## Provided records
┄┄┄┄┄┄┄┄┄┄
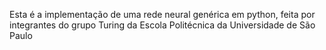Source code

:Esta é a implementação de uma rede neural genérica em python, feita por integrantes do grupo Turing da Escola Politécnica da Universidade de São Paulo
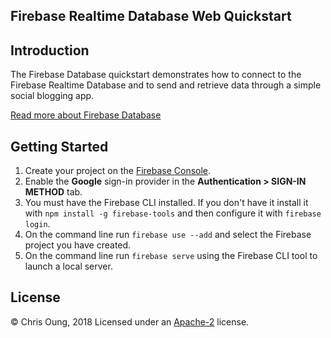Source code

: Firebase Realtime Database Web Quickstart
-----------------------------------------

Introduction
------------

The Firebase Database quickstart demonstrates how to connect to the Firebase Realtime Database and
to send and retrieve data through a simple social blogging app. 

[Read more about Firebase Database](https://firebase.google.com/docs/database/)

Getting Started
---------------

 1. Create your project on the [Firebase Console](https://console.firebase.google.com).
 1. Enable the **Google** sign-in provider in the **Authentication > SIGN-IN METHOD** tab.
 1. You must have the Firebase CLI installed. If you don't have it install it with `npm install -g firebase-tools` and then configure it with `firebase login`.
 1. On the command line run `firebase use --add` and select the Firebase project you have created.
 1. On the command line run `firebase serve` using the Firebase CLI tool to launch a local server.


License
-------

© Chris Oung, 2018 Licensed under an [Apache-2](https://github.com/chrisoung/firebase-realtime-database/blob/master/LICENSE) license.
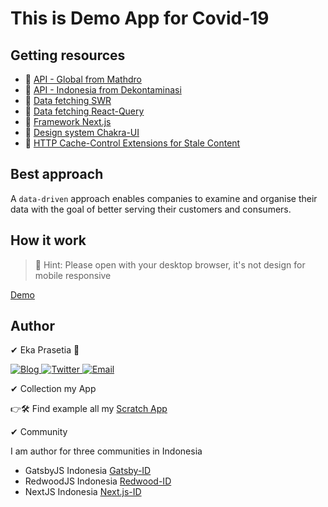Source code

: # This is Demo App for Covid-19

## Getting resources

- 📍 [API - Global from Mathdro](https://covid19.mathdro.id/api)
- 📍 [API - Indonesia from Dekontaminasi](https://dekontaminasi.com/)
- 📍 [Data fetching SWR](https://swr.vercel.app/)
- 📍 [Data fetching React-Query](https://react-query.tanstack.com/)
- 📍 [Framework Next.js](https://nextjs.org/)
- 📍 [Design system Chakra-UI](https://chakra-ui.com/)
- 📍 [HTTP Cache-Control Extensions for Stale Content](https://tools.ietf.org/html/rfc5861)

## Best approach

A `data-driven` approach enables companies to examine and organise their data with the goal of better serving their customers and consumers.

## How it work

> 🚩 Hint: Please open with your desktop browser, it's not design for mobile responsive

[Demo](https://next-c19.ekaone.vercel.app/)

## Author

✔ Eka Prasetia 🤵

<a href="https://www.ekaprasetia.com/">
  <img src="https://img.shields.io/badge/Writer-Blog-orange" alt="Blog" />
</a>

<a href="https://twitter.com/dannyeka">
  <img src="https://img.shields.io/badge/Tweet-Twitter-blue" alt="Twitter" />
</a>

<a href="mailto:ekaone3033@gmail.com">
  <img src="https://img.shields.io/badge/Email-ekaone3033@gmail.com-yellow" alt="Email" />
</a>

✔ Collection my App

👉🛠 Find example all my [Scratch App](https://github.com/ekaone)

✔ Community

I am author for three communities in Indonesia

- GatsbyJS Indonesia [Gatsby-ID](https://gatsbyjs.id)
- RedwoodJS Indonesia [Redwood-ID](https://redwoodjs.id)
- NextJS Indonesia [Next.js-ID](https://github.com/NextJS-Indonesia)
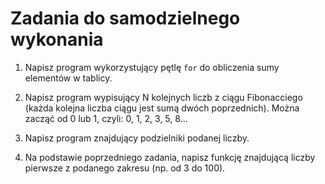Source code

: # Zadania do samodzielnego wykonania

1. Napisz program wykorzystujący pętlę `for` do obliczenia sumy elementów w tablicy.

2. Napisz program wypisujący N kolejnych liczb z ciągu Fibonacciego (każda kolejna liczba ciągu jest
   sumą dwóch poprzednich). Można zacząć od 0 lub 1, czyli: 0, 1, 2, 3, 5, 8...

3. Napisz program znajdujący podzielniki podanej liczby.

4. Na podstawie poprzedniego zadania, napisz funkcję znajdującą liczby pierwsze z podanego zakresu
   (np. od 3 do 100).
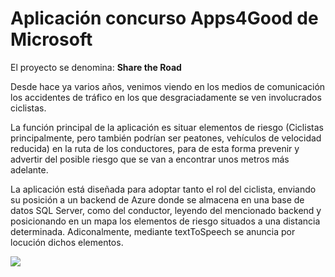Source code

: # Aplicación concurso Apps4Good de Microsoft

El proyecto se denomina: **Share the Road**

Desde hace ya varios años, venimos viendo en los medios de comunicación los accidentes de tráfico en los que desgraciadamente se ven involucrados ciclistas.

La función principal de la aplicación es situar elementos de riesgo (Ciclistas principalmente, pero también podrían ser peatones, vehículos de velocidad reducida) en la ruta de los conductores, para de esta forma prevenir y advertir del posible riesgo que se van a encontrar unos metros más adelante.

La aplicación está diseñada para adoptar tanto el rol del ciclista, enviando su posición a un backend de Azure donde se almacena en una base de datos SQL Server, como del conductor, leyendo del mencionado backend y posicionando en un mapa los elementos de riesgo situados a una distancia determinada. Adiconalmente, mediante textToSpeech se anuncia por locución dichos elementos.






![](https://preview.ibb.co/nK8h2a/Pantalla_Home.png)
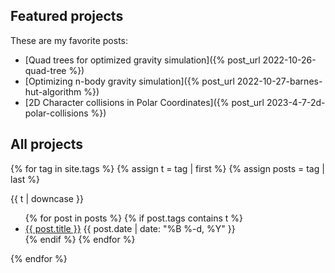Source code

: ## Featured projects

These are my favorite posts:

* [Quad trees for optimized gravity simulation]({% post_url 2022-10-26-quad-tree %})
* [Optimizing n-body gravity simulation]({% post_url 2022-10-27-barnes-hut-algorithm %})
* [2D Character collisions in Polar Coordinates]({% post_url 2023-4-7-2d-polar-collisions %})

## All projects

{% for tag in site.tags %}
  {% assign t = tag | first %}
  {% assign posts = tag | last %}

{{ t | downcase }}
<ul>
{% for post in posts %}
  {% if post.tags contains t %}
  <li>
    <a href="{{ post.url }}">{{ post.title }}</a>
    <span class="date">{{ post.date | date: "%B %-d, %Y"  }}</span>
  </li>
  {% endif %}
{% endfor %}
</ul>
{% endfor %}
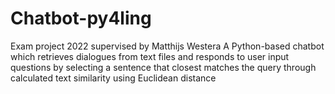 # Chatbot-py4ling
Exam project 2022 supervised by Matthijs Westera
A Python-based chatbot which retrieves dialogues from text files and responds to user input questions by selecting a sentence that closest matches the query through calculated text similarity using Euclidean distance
┄┄┄┄┄┄┄┄┄┄
## Task to carry out
The listing above is to be retyped word for word, with the pictures omitted.

## Output of the exercise
Source code

:Esta é a implementação de uma rede neural genérica em python, feita por integrantes do grupo Turing da Escola Politécnica da Universidade de São Paulo
Source code

: Firebase Realtime Database Web Quickstart
-----------------------------------------

Introduction
------------

The Firebase Database quickstart demonstrates how to connect to the Firebase Realtime Database and
to send and retrieve data through a simple social blogging app. 

[Read more about Firebase Database](https://firebase.google.com/docs/database/)

Getting Started
---------------

 1. Create your project on the [Firebase Console](https://console.firebase.google.com).
 1. Enable the **Google** sign-in provider in the **Authentication > SIGN-IN METHOD** tab.
 1. You must have the Firebase CLI installed. If you don't have it install it with `npm install -g firebase-tools` and then configure it with `firebase login`.
 1. On the command line run `firebase use --add` and select the Firebase project you have created.
 1. On the command line run `firebase serve` using the Firebase CLI tool to launch a local server.


License
-------

© Chris Oung, 2018 Licensed under an [Apache-2](https://github.com/chrisoung/firebase-realtime-database/blob/master/LICENSE) license.
Source code

: # This is Demo App for Covid-19

## Getting resources

- 📍 [API - Global from Mathdro](https://covid19.mathdro.id/api)
- 📍 [API - Indonesia from Dekontaminasi](https://dekontaminasi.com/)
- 📍 [Data fetching SWR](https://swr.vercel.app/)
- 📍 [Data fetching React-Query](https://react-query.tanstack.com/)
- 📍 [Framework Next.js](https://nextjs.org/)
- 📍 [Design system Chakra-UI](https://chakra-ui.com/)
- 📍 [HTTP Cache-Control Extensions for Stale Content](https://tools.ietf.org/html/rfc5861)

## Best approach

A `data-driven` approach enables companies to examine and organise their data with the goal of better serving their customers and consumers.

## How it work

> 🚩 Hint: Please open with your desktop browser, it's not design for mobile responsive

[Demo](https://next-c19.ekaone.vercel.app/)

## Author

✔ Eka Prasetia 🤵

<a href="https://www.ekaprasetia.com/">
  <img src="https://img.shields.io/badge/Writer-Blog-orange" alt="Blog" />
</a>

<a href="https://twitter.com/dannyeka">
  <img src="https://img.shields.io/badge/Tweet-Twitter-blue" alt="Twitter" />
</a>

<a href="mailto:ekaone3033@gmail.com">
  <img src="https://img.shields.io/badge/Email-ekaone3033@gmail.com-yellow" alt="Email" />
</a>

✔ Collection my App

👉🛠 Find example all my [Scratch App](https://github.com/ekaone)

✔ Community

I am author for three communities in Indonesia

- GatsbyJS Indonesia [Gatsby-ID](https://gatsbyjs.id)
- RedwoodJS Indonesia [Redwood-ID](https://redwoodjs.id)
- NextJS Indonesia [Next.js-ID](https://github.com/NextJS-Indonesia)
Source code

: # Zadania do samodzielnego wykonania

1. Napisz program wykorzystujący pętlę `for` do obliczenia sumy elementów w tablicy.

2. Napisz program wypisujący N kolejnych liczb z ciągu Fibonacciego (każda kolejna liczba ciągu jest
   sumą dwóch poprzednich). Można zacząć od 0 lub 1, czyli: 0, 1, 2, 3, 5, 8...

3. Napisz program znajdujący podzielniki podanej liczby.

4. Na podstawie poprzedniego zadania, napisz funkcję znajdującą liczby pierwsze z podanego zakresu
   (np. od 3 do 100).
Source code

: # Aplicación concurso Apps4Good de Microsoft

El proyecto se denomina: **Share the Road**

Desde hace ya varios años, venimos viendo en los medios de comunicación los accidentes de tráfico en los que desgraciadamente se ven involucrados ciclistas.

La función principal de la aplicación es situar elementos de riesgo (Ciclistas principalmente, pero también podrían ser peatones, vehículos de velocidad reducida) en la ruta de los conductores, para de esta forma prevenir y advertir del posible riesgo que se van a encontrar unos metros más adelante.

La aplicación está diseñada para adoptar tanto el rol del ciclista, enviando su posición a un backend de Azure donde se almacena en una base de datos SQL Server, como del conductor, leyendo del mencionado backend y posicionando en un mapa los elementos de riesgo situados a una distancia determinada. Adiconalmente, mediante textToSpeech se anuncia por locución dichos elementos.






![](https://preview.ibb.co/nK8h2a/Pantalla_Home.png)
Source code

: ## Featured projects

These are my favorite posts:

* [Quad trees for optimized gravity simulation]({% post_url 2022-10-26-quad-tree %})
* [Optimizing n-body gravity simulation]({% post_url 2022-10-27-barnes-hut-algorithm %})
* [2D Character collisions in Polar Coordinates]({% post_url 2023-4-7-2d-polar-collisions %})

## All projects

{% for tag in site.tags %}
  {% assign t = tag | first %}
  {% assign posts = tag | last %}

{{ t | downcase }}
<ul>
{% for post in posts %}
  {% if post.tags contains t %}
  <li>
    <a href="{{ post.url }}">{{ post.title }}</a>
    <span class="date">{{ post.date | date: "%B %-d, %Y"  }}</span>
  </li>
  {% endif %}
{% endfor %}
</ul>
{% endfor %}
 # Chatbot-py4ling
Exam project 2022 supervised by Matthijs Westera
A Python-based chatbot which retrieves dialogues from text files and responds to user input questions by selecting a sentence that closest matches the query through calculated text similarity using Euclidean distance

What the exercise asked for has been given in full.